Dataset entries:
=== Begin Enclosure ===

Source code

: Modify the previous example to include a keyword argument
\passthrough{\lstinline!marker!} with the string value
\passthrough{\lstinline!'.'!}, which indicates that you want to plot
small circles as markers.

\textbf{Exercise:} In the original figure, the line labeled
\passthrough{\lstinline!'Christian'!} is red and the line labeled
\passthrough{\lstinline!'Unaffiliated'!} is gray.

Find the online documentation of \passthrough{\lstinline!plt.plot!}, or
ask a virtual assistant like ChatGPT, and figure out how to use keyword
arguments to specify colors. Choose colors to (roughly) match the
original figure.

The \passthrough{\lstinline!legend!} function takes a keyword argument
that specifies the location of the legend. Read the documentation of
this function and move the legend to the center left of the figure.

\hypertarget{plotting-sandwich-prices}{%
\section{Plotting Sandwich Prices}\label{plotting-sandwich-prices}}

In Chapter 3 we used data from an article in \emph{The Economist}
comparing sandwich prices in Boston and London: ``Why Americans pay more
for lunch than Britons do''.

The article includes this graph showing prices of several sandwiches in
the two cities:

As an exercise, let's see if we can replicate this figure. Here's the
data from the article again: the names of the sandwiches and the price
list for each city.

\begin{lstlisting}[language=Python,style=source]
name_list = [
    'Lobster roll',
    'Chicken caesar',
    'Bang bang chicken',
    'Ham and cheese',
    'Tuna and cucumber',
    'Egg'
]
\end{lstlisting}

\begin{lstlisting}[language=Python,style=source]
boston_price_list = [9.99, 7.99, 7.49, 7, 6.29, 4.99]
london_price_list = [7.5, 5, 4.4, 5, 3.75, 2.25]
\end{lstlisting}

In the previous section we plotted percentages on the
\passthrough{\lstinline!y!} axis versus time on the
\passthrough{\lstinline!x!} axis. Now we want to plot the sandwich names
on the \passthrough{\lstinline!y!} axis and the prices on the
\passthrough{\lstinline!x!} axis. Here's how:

=== End Enclosure ===

• Exercise description
Please print the records above exactly from their first line. End with the line containing "original figure.", and include it.

• Written answer
Source code

: Modify the previous example to include a keyword argument
\passthrough{\lstinline!marker!} with the string value
\passthrough{\lstinline!'.'!}, which indicates that you want to plot
small circles as markers.

\textbf{Exercise:} In the original figure, the line labeled
\passthrough{\lstinline!'Christian'!} is red and the line labeled
\passthrough{\lstinline!'Unaffiliated'!} is gray.

Find the online documentation of \passthrough{\lstinline!plt.plot!}, or
ask a virtual assistant like ChatGPT, and figure out how to use keyword
arguments to specify colors. Choose colors to (roughly) match the
original figure.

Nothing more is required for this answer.